The whole of the data is to be returned without a single change.

◆ **SUPPLIED DATA**

════

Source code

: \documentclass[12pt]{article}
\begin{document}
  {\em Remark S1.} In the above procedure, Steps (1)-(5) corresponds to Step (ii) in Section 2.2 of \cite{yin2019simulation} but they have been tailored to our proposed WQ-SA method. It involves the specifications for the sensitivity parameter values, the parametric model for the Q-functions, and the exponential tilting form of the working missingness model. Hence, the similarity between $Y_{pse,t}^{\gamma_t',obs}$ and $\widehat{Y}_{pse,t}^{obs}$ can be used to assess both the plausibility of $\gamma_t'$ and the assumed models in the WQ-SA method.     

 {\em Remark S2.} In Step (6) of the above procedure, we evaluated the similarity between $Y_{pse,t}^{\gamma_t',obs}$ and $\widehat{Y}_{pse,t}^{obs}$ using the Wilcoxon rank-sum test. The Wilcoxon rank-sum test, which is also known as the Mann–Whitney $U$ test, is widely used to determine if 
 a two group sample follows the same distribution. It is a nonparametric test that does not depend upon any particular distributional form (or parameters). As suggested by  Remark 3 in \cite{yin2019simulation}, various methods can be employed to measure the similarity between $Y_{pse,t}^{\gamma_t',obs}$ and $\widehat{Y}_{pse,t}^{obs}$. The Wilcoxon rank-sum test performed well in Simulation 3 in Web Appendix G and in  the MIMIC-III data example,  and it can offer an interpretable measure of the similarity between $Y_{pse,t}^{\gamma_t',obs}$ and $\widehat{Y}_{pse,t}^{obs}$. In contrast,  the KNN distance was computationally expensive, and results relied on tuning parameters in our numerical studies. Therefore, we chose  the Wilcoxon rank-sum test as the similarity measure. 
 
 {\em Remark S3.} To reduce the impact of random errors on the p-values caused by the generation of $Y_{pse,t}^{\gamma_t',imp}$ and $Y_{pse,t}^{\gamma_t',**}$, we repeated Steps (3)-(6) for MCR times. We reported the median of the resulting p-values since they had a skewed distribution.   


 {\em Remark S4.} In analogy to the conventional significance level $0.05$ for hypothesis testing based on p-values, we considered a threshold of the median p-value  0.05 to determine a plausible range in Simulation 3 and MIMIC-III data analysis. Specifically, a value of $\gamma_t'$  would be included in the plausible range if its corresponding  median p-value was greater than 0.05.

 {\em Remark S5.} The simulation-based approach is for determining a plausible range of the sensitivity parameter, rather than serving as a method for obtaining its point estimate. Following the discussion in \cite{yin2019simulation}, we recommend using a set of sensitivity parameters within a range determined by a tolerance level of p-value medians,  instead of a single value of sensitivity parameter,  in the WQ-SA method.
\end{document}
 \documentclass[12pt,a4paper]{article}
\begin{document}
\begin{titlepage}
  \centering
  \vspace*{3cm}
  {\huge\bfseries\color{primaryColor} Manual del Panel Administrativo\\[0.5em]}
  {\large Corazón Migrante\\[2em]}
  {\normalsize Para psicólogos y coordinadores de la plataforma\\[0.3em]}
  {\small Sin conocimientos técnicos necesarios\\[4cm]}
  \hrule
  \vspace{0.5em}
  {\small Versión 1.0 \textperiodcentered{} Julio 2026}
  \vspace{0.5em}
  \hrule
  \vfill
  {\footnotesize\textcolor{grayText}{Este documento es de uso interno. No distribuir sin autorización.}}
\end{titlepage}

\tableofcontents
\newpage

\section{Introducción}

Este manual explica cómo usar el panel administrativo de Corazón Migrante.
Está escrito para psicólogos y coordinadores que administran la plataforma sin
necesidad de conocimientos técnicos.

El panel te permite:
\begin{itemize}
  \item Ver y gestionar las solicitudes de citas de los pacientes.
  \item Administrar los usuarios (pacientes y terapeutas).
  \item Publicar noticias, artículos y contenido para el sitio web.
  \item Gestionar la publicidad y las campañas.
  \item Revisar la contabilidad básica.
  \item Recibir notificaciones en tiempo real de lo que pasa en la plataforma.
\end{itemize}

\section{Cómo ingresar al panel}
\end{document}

════

◆ **ANSWER SPACE**
Source code

: \documentclass[12pt]{article}
\begin{document}
  {\em Remark S1.} In the above procedure, Steps (1)-(5) corresponds to Step (ii) in Section 2.2 of \cite{yin2019simulation} but they have been tailored to our proposed WQ-SA method. It involves the specifications for the sensitivity parameter values, the parametric model for the Q-functions, and the exponential tilting form of the working missingness model. Hence, the similarity between $Y_{pse,t}^{\gamma_t',obs}$ and $\widehat{Y}_{pse,t}^{obs}$ can be used to assess both the plausibility of $\gamma_t'$ and the assumed models in the WQ-SA method.     

 {\em Remark S2.} In Step (6) of the above procedure, we evaluated the similarity between $Y_{pse,t}^{\gamma_t',obs}$ and $\widehat{Y}_{pse,t}^{obs}$ using the Wilcoxon rank-sum test. The Wilcoxon rank-sum test, which is also known as the Mann–Whitney $U$ test, is widely used to determine if 
 a two group sample follows the same distribution. It is a nonparametric test that does not depend upon any particular distributional form (or parameters). As suggested by  Remark 3 in \cite{yin2019simulation}, various methods can be employed to measure the similarity between $Y_{pse,t}^{\gamma_t',obs}$ and $\widehat{Y}_{pse,t}^{obs}$. The Wilcoxon rank-sum test performed well in Simulation 3 in Web Appendix G and in  the MIMIC-III data example,  and it can offer an interpretable measure of the similarity between $Y_{pse,t}^{\gamma_t',obs}$ and $\widehat{Y}_{pse,t}^{obs}$. In contrast,  the KNN distance was computationally expensive, and results relied on tuning parameters in our numerical studies. Therefore, we chose  the Wilcoxon rank-sum test as the similarity measure. 
 
 {\em Remark S3.} To reduce the impact of random errors on the p-values caused by the generation of $Y_{pse,t}^{\gamma_t',imp}$ and $Y_{pse,t}^{\gamma_t',**}$, we repeated Steps (3)-(6) for MCR times. We reported the median of the resulting p-values since they had a skewed distribution.   


 {\em Remark S4.} In analogy to the conventional significance level $0.05$ for hypothesis testing based on p-values, we considered a threshold of the median p-value  0.05 to determine a plausible range in Simulation 3 and MIMIC-III data analysis. Specifically, a value of $\gamma_t'$  would be included in the plausible range if its corresponding  median p-value was greater than 0.05.

 {\em Remark S5.} The simulation-based approach is for determining a plausible range of the sensitivity parameter, rather than serving as a method for obtaining its point estimate. Following the discussion in \cite{yin2019simulation}, we recommend using a set of sensitivity parameters within a range determined by a tolerance level of p-value medians,  instead of a single value of sensitivity parameter,  in the WQ-SA method.
\end{document}
 \documentclass[12pt,a4paper]{article}
\begin{document}
\begin{titlepage}
  \centering
  \vspace*{3cm}
  {\huge\bfseries\color{primaryColor} Manual del Panel Administrativo\\[0.5em]}
  {\large Corazón Migrante\\[2em]}
  {\normalsize Para psicólogos y coordinadores de la plataforma\\[0.3em]}
  {\small Sin conocimientos técnicos necesarios\\[4cm]}
  \hrule
  \vspace{0.5em}
  {\small Versión 1.0 \textperiodcentered{} Julio 2026}
  \vspace{0.5em}
  \hrule
  \vfill
  {\footnotesize\textcolor{grayText}{Este documento es de uso interno. No distribuir sin autorización.}}
\end{titlepage}

\tableofcontents
\newpage

\section{Introducción}

Este manual explica cómo usar el panel administrativo de Corazón Migrante.
Está escrito para psicólogos y coordinadores que administran la plataforma sin
necesidad de conocimientos técnicos.

El panel te permite:
\begin{itemize}
  \item Ver y gestionar las solicitudes de citas de los pacientes.
  \item Administrar los usuarios (pacientes y terapeutas).
  \item Publicar noticias, artículos y contenido para el sitio web.
  \item Gestionar la publicidad y las campañas.
  \item Revisar la contabilidad básica.
  \item Recibir notificaciones en tiempo real de lo que pasa en la plataforma.
\end{itemize}

\section{Cómo ingresar al panel}
\end{document}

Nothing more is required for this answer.